BBC BASIC for Windows
General >> General Board >> New version of FIRBBC released
http://bb4w.conforums.com/index.cgi?board=general&action=display&num=1437635164

New version of FIRBBC released
Post by rtr2 on Jul 23rd, 2015, 07:06am

I've released a new version of my filter synthesis tool FIRBBC:

https://sourceforge.net/projects/firbbc/

The BBC BASIC source code is available for download from Sourceforge.

Richard.
Re: New version of FIRBBC released
Post by VBI on Jul 24th, 2015, 09:37am

Richard,

Thanks for flagging up the release of a new version of this interesting program.

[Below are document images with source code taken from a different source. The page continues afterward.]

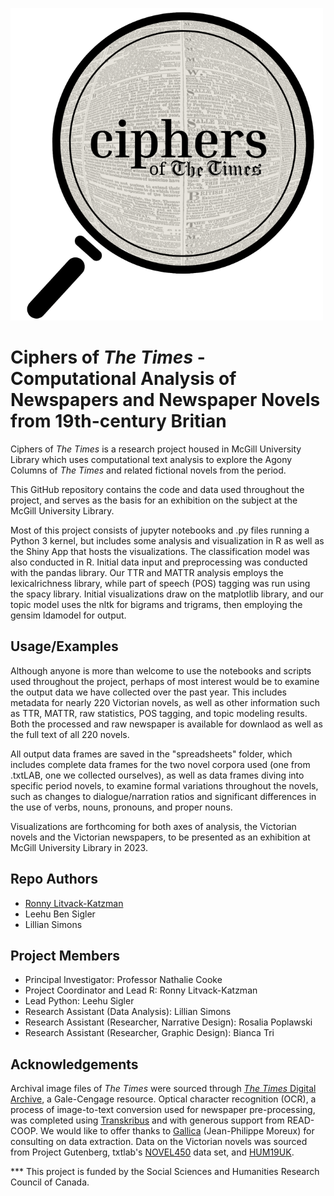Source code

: 
![Logo](assets/images/ciphers_logo_small.png)

# Ciphers of _The Times_ - Computational Analysis of Newspapers and Newspaper Novels from 19th-century Britian

Ciphers of _The Times_ is a research project housed in McGill University Library 
which uses computational text analysis to explore the 
Agony Columns of _The Times_ and related fictional novels 
from the period.

This GitHub repository contains the code and data used throughout 
the project, and serves as the basis for an exhibition 
on the subject at the McGill University Library.

Most of this project consists of jupyter notebooks and .py files running a 
Python 3 kernel, but includes some analysis and 
visualization in R as well as the Shiny App that hosts the visualizations. 
The classification model was also conducted in R.
Initial data input and preprocessing was conducted with the pandas 
library. Our TTR and MATTR analysis employs the lexicalrichness library, 
while part of speech (POS) tagging was run using the spacy library. 
Initial visualizations draw on the matplotlib library, 
and our topic model uses the nltk for bigrams and trigrams, 
then employing the gensim ldamodel for output.


## Usage/Examples

Although anyone is more than welcome to use the notebooks 
and scripts used throughout the project,
perhaps of most interest would be to examine the output
data we have collected over the past year.
This includes metadata for nearly 220 Victorian novels,
as well as other information such as TTR, MATTR, raw statistics,
POS tagging, and topic modeling results. Both the processed and raw newspaper 
is available for downlaod as well as the full text of all 220 novels.

All output data frames are saved in the "spreadsheets" folder,
which includes complete data frames for the two novel corpora
used (one from .txtLAB, one we collected ourselves), as well as
data frames diving into specific period novels, to examine formal
variations throughout the novels, such as changes to dialogue/narration
ratios and significant differences in the use of verbs, nouns, pronouns,
and proper nouns. 

Visualizations are forthcoming for both axes of analysis, the Victorian novels
and the Victorian newspapers, to be presented as an exhibition
at McGill University Library in 2023. 


## Repo Authors

- [Ronny Litvack-Katzman](https://github.com/ronny-lk)
- Leehu Ben Sigler
- Lillian Simons


## Project Members

- Principal Investigator: Professor Nathalie Cooke
- Project Coordinator and Lead R: Ronny Litvack-Katzman
- Lead Python: Leehu Sigler
- Research Assistant (Data Analysis): Lillian Simons
- Research Assistant (Researcher, Narrative Design): Rosalia Poplawski
- Research Assistant (Researcher, Graphic Design): Bianca Tri


## Acknowledgements

Archival image files of _The Times_ were sourced through [_The Times_ Digital Archive](https://www.gale.com/intl/c/the-times-digital-archive), a Gale-Cengage resource. Optical character recognition (OCR), a process of image-to-text conversion used for newspaper pre-processing, was completed using [Transkribus](https://readcoop.eu/transkribus/) and with generous support from READ-COOP. We would like to offer thanks to [Gallica](https://gallica.bnf.fr/) (Jean-Philippe Moreux) for consulting on data extraction. Data on the Victorian novels was sourced from Project Gutenberg, txtlab's [NOVEL450](https://txtlab.org/data-sets/) data set, and [HUM19UK](https://www.linguisticsathuddersfield.com/hum19uk-corpus). 
 
 *** This project is funded by the Social Sciences and Humanities Research Council of Canada.
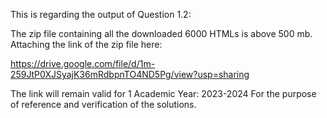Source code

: This is regarding the output of Question 1.2:

The zip file containing all the downloaded 6000 HTMLs is above 500 mb.
Attaching the link of the zip file here:

<https://drive.google.com/file/d/1m-259JtP0XJSyajK36mRdbpnTO4ND5Pg/view?usp=sharing>

The link will remain valid for 1 Academic Year: 2023-2024
For the purpose of reference and verification of the solutions.
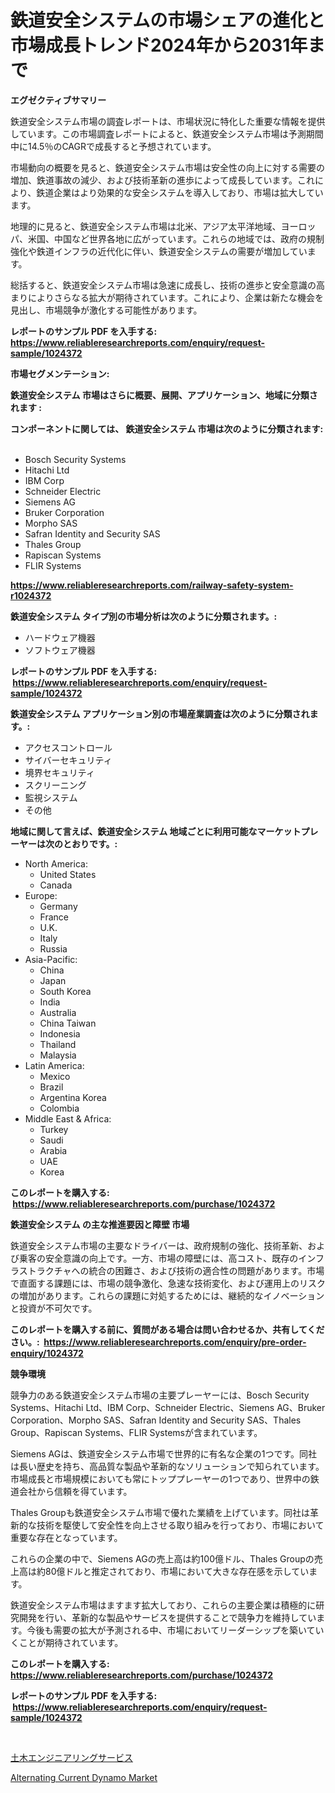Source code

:<p><h1>鉄道安全システムの市場シェアの進化と市場成長トレンド2024年から2031年まで</h1></p><p><strong>エグゼクティブサマリー</strong></p>
<p><p>鉄道安全システム市場の調査レポートは、市場状況に特化した重要な情報を提供しています。この市場調査レポートによると、鉄道安全システム市場は予測期間中に14.5％のCAGRで成長すると予想されています。</p><p>市場動向の概要を見ると、鉄道安全システム市場は安全性の向上に対する需要の増加、鉄道事故の減少、および技術革新の進歩によって成長しています。これにより、鉄道企業はより効果的な安全システムを導入しており、市場は拡大しています。</p><p>地理的に見ると、鉄道安全システム市場は北米、アジア太平洋地域、ヨーロッパ、米国、中国など世界各地に広がっています。これらの地域では、政府の規制強化や鉄道インフラの近代化に伴い、鉄道安全システムの需要が増加しています。</p><p>総括すると、鉄道安全システム市場は急速に成長し、技術の進歩と安全意識の高まりによりさらなる拡大が期待されています。これにより、企業は新たな機会を見出し、市場競争が激化する可能性があります。</p></p>
<p><strong>レポートのサンプル PDF を入手する: <a href="https://www.reliableresearchreports.com/enquiry/request-sample/1024372">https://www.reliableresearchreports.com/enquiry/request-sample/1024372</a></strong></p>
<p><strong>市場セグメンテーション:</strong></p>
<p><strong> 鉄道安全システム 市場はさらに概要、展開、アプリケーション、地域に分類されます :</strong></p>
<p><strong>コンポーネントに関しては、 鉄道安全システム 市場は次のように分類されます: &nbsp;</strong></p>
<p><ul><li>Bosch Security Systems</li><li>Hitachi Ltd</li><li>IBM Corp</li><li>Schneider Electric</li><li>Siemens AG</li><li>Bruker Corporation</li><li>Morpho SAS</li><li>Safran Identity and Security SAS</li><li>Thales Group</li><li>Rapiscan Systems</li><li>FLIR Systems</li></ul></p>
<p><strong><a href="https://www.reliableresearchreports.com/railway-safety-system-r1024372">https://www.reliableresearchreports.com/railway-safety-system-r1024372</a></strong></p>
<p><strong> 鉄道安全システム タイプ別の市場分析は次のように分類されます。:</strong></p>
<p><ul><li>ハードウェア機器</li><li>ソフトウェア機器</li></ul></p>
<p><strong>レポートのサンプル PDF を入手する: &nbsp;<a href="https://www.reliableresearchreports.com/enquiry/request-sample/1024372">https://www.reliableresearchreports.com/enquiry/request-sample/1024372</a></strong></p>
<p><strong> 鉄道安全システム アプリケーション別の市場産業調査は次のように分類されます。:</strong></p>
<p><ul><li>アクセスコントロール</li><li>サイバーセキュリティ</li><li>境界セキュリティ</li><li>スクリーニング</li><li>監視システム</li><li>その他</li></ul></p>
<p><strong>地域に関して言えば、鉄道安全システム 地域ごとに利用可能なマーケットプレーヤーは次のとおりです。:</strong></p>
<p><ul>
    <li>
        North America:
        <ul>
            <li>United States</li>
            <li>Canada</li>
        </ul>
    </li>
    <li>
        Europe:
        <ul>
            <li>Germany</li>
            <li>France</li>
            <li>U.K.</li>
            <li>Italy</li>
            <li>Russia</li>
        </ul>
    </li>
    <li>
        Asia-Pacific:
        <ul>
            <li>China</li>
            <li>Japan</li>
            <li>South Korea</li>
            <li>India</li>
            <li>Australia</li>
            <li>China Taiwan</li>
            <li>Indonesia</li>
            <li>Thailand</li>
            <li>Malaysia</li>
        </ul>
    </li>
    <li>
        Latin America:
        <ul>
            <li>Mexico</li>
            <li>Brazil</li>
            <li>Argentina Korea</li>
            <li>Colombia</li>
        </ul>
    </li>
    <li>
        Middle East & Africa:
        <ul>
            <li>Turkey</li>
            <li>Saudi</li>
            <li>Arabia</li>
            <li>UAE</li>
            <li>Korea</li>
        </ul>
    </li>
    </ul></p>
<p><strong>このレポートを購入する: &nbsp;<a href="https://www.reliableresearchreports.com/purchase/1024372">https://www.reliableresearchreports.com/purchase/1024372</a></strong></p>
<p><strong>鉄道安全システム の主な推進要因と障壁 市場</strong></p>
<p><p>鉄道安全システム市場の主要なドライバーは、政府規制の強化、技術革新、および乗客の安全意識の向上です。一方、市場の障壁には、高コスト、既存のインフラストラクチャへの統合の困難さ、および技術の適合性の問題があります。市場で直面する課題には、市場の競争激化、急速な技術変化、および運用上のリスクの増加があります。これらの課題に対処するためには、継続的なイノベーションと投資が不可欠です。</p></p>
<p><strong>このレポートを購入する前に、質問がある場合は問い合わせるか、共有してください。:&nbsp; <a href="https://www.reliableresearchreports.com/enquiry/pre-order-enquiry/1024372">https://www.reliableresearchreports.com/enquiry/pre-order-enquiry/1024372</a></strong></p>
<p><strong>競争環境</strong></p>
<p><p>競争力のある鉄道安全システム市場の主要プレーヤーには、Bosch Security Systems、Hitachi Ltd、IBM Corp、Schneider Electric、Siemens AG、Bruker Corporation、Morpho SAS、Safran Identity and Security SAS、Thales Group、Rapiscan Systems、FLIR Systemsが含まれています。</p><p>Siemens AGは、鉄道安全システム市場で世界的に有名な企業の1つです。同社は長い歴史を持ち、高品質な製品や革新的なソリューションで知られています。市場成長と市場規模においても常にトッププレーヤーの1つであり、世界中の鉄道会社から信頼を得ています。</p><p>Thales Groupも鉄道安全システム市場で優れた業績を上げています。同社は革新的な技術を駆使して安全性を向上させる取り組みを行っており、市場において重要な存在となっています。</p><p>これらの企業の中で、Siemens AGの売上高は約100億ドル、Thales Groupの売上高は約80億ドルと推定されており、市場において大きな存在感を示しています。</p><p>鉄道安全システム市場はますます拡大しており、これらの主要企業は積極的に研究開発を行い、革新的な製品やサービスを提供することで競争力を維持しています。今後も需要の拡大が予測される中、市場においてリーダーシップを築いていくことが期待されています。</p></p>
<p><strong>このレポートを購入する: &nbsp; <a href="https://www.reliableresearchreports.com/purchase/1024372">https://www.reliableresearchreports.com/purchase/1024372</a></strong></p>
<p><strong>レポートのサンプル PDF を入手する: &nbsp;<a href="https://www.reliableresearchreports.com/enquiry/request-sample/1024372">https://www.reliableresearchreports.com/enquiry/request-sample/1024372</a></strong><strong></strong></p>
<p>&nbsp;</p>
<p><p><a href="https://github.com/Sophiaard2003/Market-Research-Report-List-1/blob/main/590170527761.md">土木エンジニアリングサービス</a></p><p><a href="https://github.com/brenzgnarento/Market-Research-Report-List-2/blob/main/alternating-current-dynamo-market.md">Alternating Current Dynamo Market</a></p></p>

I have dabbled with it on several occasions since its first release on Sourceforge. My primary interest for doing so is in regard to video sample rate conversion, usually upwards.

What I would like to be able to do is apply the designed filter data to a FIR filter implementation in BB4W but, sadly, my assembler skills are nowhere near up to it, although I do still live in hope that the lightbulb moment will happen one day.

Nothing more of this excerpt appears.